The question is: Can liquidity itself serve as the basis for effectively centralizing the market, if there are mechanisms to intermediate all the flow, rather than discriminating on the basis of selective types of flow?
This will require a bit of a rethink by market players if a truly effective level of supply and demand is to be achieved. And the rethink required is specific to liquidity: to suspend judgment on “types” of liquidity and see all liquidity as equal – quant, HFT, traditional, day trader, hedge fund. Flow is flow. More is better.
That said, there are legitimate historical reasons why certain types of flow developed in certain ways, and why players did not deem it appropriate to interact with other types of flow given the strategies they were seeking to execute. So what is to be done? What is needed for fair and orderly interaction of all flow, regardless of source, and which will allow all participants to interact on an equal footing are the following:
First, a neutral meeting point, an environment where diverse types of liquidity can interact in an anonymous, fair and orderly manner. This will require a compliance gateway to filter out any possible manipulative activity associated with orders with a very short-term trading horizon along with connectivity to the various important market centers using the latest technology available in order to access any liquidity outside the environment in a low-latency manner.
Second, algorithmic tools to interact with market. That genie is out of the bottle; algorithms will always be necessary to access liquidity in a low-impact fashion with minimal information leakage.

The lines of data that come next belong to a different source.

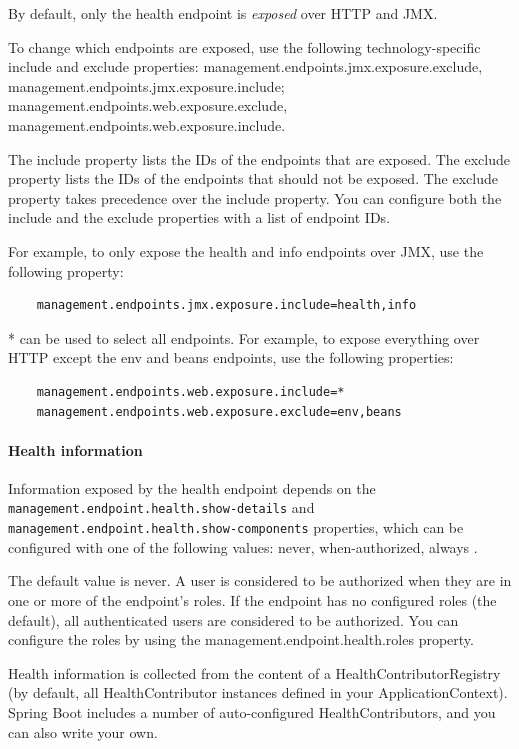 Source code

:\documentclass{scrartcl}
\begin{document}
By default, only the health endpoint is \textit{exposed} over HTTP and JMX.

To change which endpoints are exposed, use the following technology-specific include and exclude properties: management.endpoints.jmx.exposure.exclude,
management.endpoints.jmx.exposure.include; management.endpoints.web.exposure.exclude, management.endpoints.web.exposure.include.

The include property lists the IDs of the endpoints that are exposed. The exclude property lists the IDs of the endpoints that should not be exposed. The exclude property takes precedence over the include property. You can configure both the include and the exclude properties with a list of endpoint IDs.

For example, to only expose the health and info endpoints over JMX, use the following property:

\begin{lstlisting}
    management.endpoints.jmx.exposure.include=health,info
\end{lstlisting}

* can be used to select all endpoints. For example, to expose everything over HTTP except the env and beans endpoints, use the following properties:

\begin{lstlisting}
    management.endpoints.web.exposure.include=*
    management.endpoints.web.exposure.exclude=env,beans

\end{lstlisting}

\paragraph{Health information}

Information exposed by the health endpoint depends on the \lstinline|management.endpoint.health.show-details| and \lstinline|management.endpoint.health.show-components| properties, which can be configured with one of the following values: never, when-authorized, always
.

The default value is never. A user is considered to be authorized when they are in one or more of the endpoint’s roles. If the endpoint has no configured roles (the default), all authenticated users are considered to be authorized. You can configure the roles by using the management.endpoint.health.roles property.

Health information is collected from the content of a HealthContributorRegistry (by default, all HealthContributor instances defined in your ApplicationContext). Spring Boot includes a number of auto-configured HealthContributors, and you can also write your own.
\end{document}
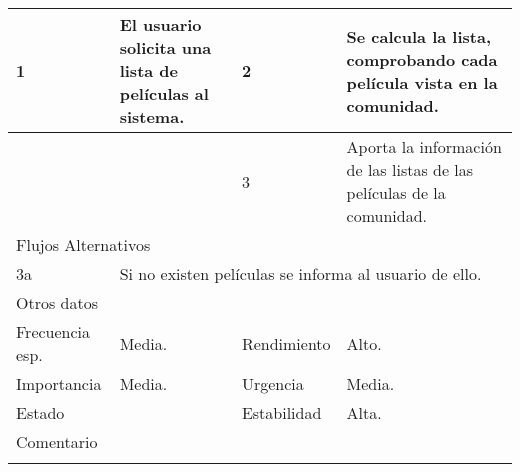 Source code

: \documentclass{article}
\begin{document}
\begin{table}[h]
\begin{tabular}{|l|l|l|l|l|l|}
\hline
\multicolumn{1}{|p{1cm}|}{1} & \multicolumn{2}{p{3cm}}{El usuario solicita una lista de películas al sistema.} & \multicolumn{1}{|p{1cm}|}{2} & \multicolumn{2}{p{3cm}|}{Se calcula la lista, comprobando cada película vista en la comunidad.}\\
\hline
\multicolumn{1}{|p{1cm}|}{} & \multicolumn{2}{p{3cm}}{} & \multicolumn{1}{|p{1cm}|}{3} & \multicolumn{2}{p{3cm}|}{Aporta la información de las listas de las películas de la comunidad.}\\
\hline
\multicolumn{6}{|p{10cm}|}{Flujos Alternativos}\\
\hline
\multicolumn{1}{|p{1cm}}{3a} & \multicolumn{5}{|p{9cm}|}{Si no existen películas se informa al usuario de ello.}\\
\hline
\multicolumn{6}{|p{10cm}|}{Otros datos}\\
\hline
\multicolumn{1}{|p{2cm}|}{Frecuencia esp.} & \multicolumn{2}{p{3cm}}{Media.} & \multicolumn{1}{|p{2cm}|}{Rendimiento} & \multicolumn{2}{p{3cm}|}{Alto.}\\
\hline
\multicolumn{1}{|p{2cm}|}{Importancia} & \multicolumn{2}{p{3cm}}{Media.} & \multicolumn{1}{|p{2cm}|}{Urgencia} & \multicolumn{2}{p{3cm}|}{Media.}\\
\hline
\multicolumn{1}{|p{2cm}|}{Estado} & \multicolumn{2}{p{3cm}}{} & \multicolumn{1}{|p{2cm}|}{Estabilidad} & \multicolumn{2}{p{3cm}|}{Alta.}\\
\hline
\multicolumn{6}{|p{10cm}|}{Comentario}\\
\hline
\multicolumn{6}{|p{10cm}|}{}\\
\hline
\end{tabular}
\end{table}
\end{document}
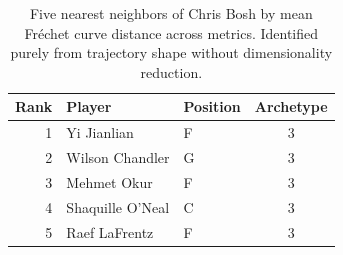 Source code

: \begin{table}[htbp]
  \centering\small
  \begin{tabular}{rllc}
    \toprule
    Rank & Player & Position & Archetype \\
    \midrule
    1 & Yi Jianlian & F & 3 \\
    2 & Wilson Chandler & G & 3 \\
    3 & Mehmet Okur & F & 3 \\
    4 & Shaquille O'Neal & C & 3 \\
    5 & Raef LaFrentz & F & 3 \\
    \bottomrule
  \end{tabular}
  \caption{Five nearest neighbors of Chris Bosh by mean Fr\'{e}chet curve distance across metrics. Identified purely from trajectory shape without dimensionality reduction.}
  \label{tab:Chris_Bosh_frechet_curve_neighbors}
\end{table}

Third, a specialist/market maker to provide liquidity when needed whose motivation is to service order flow by providing liquidity when needed to maintain an orderly market to attract the next order, not to extract maximum trading P&L from each order by using the advantages of better market access and technologies to arbitrage the inefficiencies caused by Reg NMS, and the proliferation of multiple lit and dark trading venues. The execution of flow in this context is not simply agency (though that is the “first pass”) but actually replicates the traditional ability of order-driven market making when naturals do not meet. Here routing is simply not sufficient; but genuine market making providing liquidity as a service to the customer order completes an efficient marketplace.
Fourth, a neutral execution point that simultaneously satisfies all of the conditions above – once the aforementioned conditions are created, liquidity will naturally gravitate toward an environment that will allow orders to interact with each other in a fair and orderly price-time manner, leading to both superior price discovery and liquidity at those prices. This would create an environment that does not merely have access but aggregates the maximum possible liquidity available.
The effect, then, is as near a template as possible for an effective centralization in a fragmented market. A tall order? Not when judged against the criteria of continued market clunkiness and inefficiency.